Exercise
The answer is the set of lines that include "other", copied from the data below.

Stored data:
- Opening Delimiter -
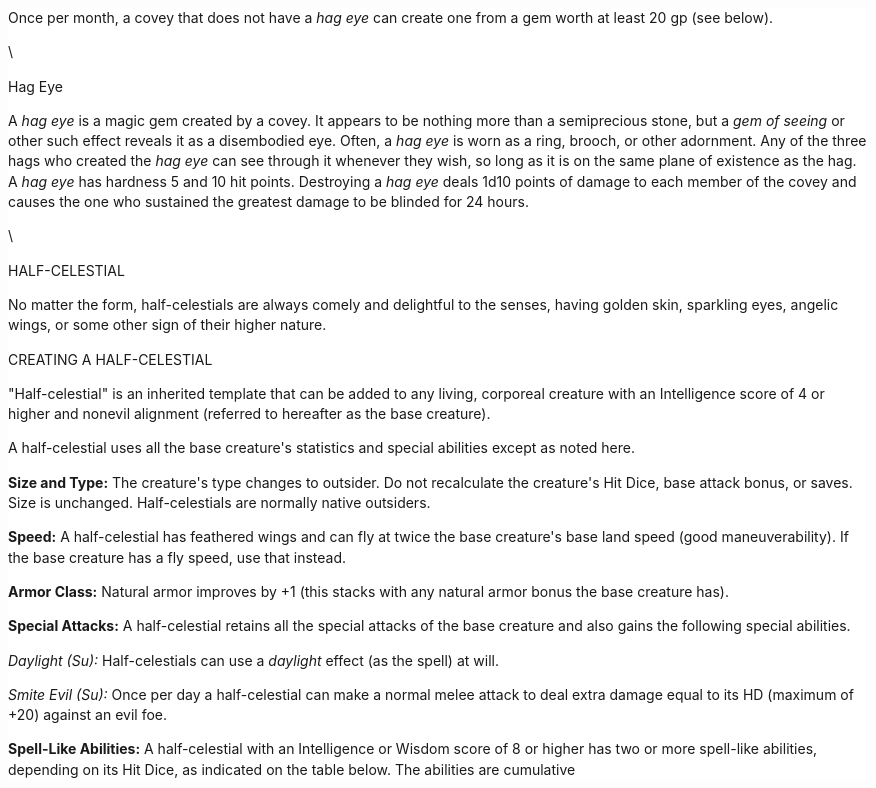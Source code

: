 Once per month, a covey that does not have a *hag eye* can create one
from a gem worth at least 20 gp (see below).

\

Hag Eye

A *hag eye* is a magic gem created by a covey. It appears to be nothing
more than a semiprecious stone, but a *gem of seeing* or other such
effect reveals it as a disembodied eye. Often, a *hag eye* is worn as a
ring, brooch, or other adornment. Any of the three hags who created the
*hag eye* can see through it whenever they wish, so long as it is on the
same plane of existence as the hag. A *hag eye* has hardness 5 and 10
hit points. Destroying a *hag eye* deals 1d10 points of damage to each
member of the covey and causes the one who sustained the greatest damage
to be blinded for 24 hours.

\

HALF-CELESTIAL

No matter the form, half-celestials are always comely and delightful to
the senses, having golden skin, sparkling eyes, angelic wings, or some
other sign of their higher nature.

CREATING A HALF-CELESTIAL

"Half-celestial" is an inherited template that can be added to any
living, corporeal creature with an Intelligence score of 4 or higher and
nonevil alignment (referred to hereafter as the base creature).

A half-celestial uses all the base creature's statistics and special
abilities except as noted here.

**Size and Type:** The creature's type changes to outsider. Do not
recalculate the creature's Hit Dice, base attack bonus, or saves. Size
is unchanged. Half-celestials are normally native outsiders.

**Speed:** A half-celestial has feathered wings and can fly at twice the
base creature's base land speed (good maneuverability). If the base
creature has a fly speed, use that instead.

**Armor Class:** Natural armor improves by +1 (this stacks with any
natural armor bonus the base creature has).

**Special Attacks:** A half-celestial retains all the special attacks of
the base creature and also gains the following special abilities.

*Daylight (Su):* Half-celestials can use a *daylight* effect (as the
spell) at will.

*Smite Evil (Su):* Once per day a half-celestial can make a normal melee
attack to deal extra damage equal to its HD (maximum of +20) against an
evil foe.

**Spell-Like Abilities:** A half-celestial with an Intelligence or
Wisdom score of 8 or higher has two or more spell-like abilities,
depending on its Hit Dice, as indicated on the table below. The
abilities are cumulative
- Closing Delimiter -
- Opening Delimiter -
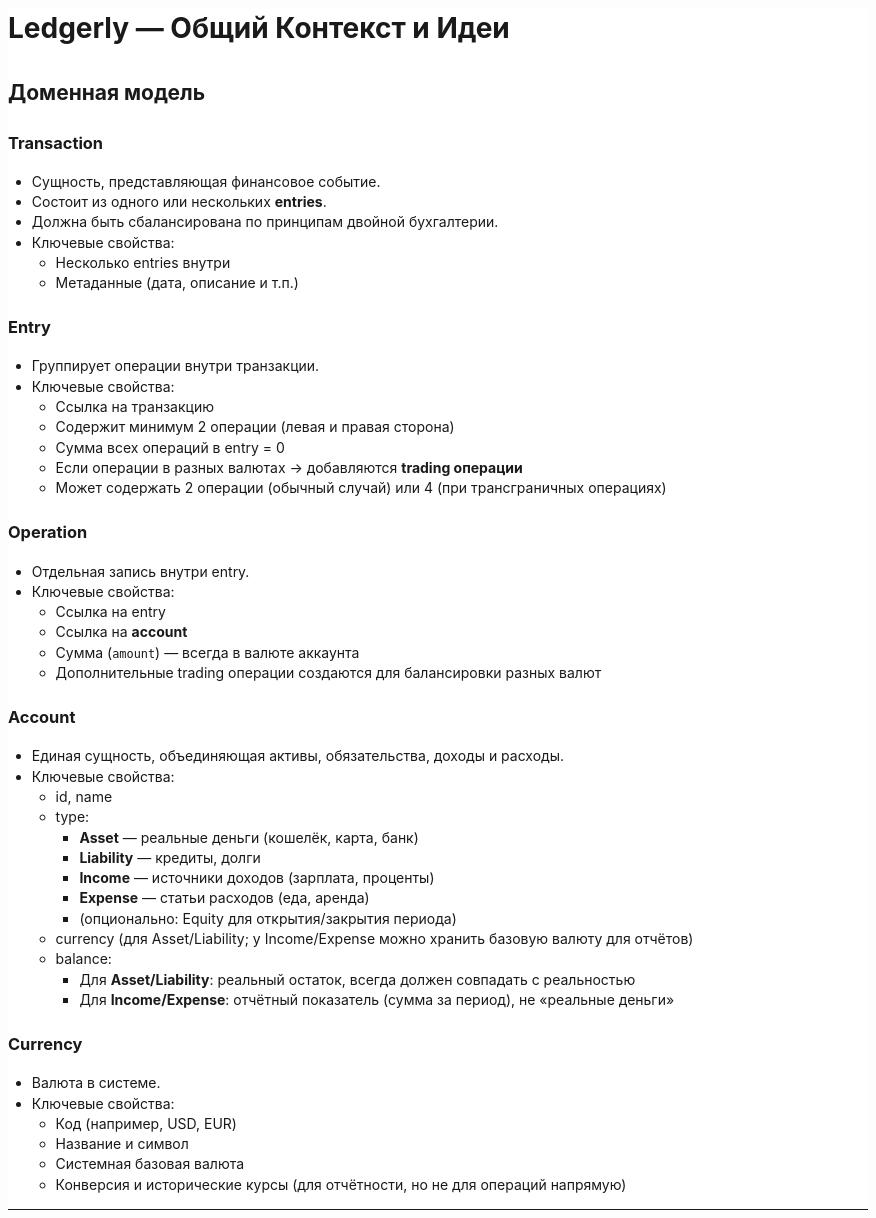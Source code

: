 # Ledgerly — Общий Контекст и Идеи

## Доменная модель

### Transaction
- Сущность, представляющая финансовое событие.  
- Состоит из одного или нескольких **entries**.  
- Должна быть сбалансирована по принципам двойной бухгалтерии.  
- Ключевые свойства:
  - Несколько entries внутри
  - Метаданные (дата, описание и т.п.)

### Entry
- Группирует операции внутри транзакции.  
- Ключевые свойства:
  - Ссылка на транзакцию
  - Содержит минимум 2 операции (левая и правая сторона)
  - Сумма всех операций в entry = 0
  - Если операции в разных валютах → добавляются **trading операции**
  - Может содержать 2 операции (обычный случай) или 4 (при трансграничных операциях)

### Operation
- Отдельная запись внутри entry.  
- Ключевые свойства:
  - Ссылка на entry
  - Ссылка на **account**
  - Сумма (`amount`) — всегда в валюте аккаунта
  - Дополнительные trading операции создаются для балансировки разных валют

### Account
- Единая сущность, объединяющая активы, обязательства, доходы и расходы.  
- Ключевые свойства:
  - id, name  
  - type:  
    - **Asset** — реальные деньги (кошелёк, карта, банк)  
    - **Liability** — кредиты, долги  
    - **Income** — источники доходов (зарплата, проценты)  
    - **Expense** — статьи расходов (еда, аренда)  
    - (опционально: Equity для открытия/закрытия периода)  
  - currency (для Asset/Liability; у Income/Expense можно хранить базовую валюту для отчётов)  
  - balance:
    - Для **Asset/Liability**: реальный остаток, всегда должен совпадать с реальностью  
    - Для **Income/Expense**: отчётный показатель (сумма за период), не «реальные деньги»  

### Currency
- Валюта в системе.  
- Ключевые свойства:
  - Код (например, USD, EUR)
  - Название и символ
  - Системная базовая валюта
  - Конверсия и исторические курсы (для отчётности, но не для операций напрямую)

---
- Closing Delimiter -
Answer to this task
more than a semiprecious stone, but a *gem of seeing* or other such
ring, brooch, or other adornment. Any of the three hags who created the
other sign of their higher nature.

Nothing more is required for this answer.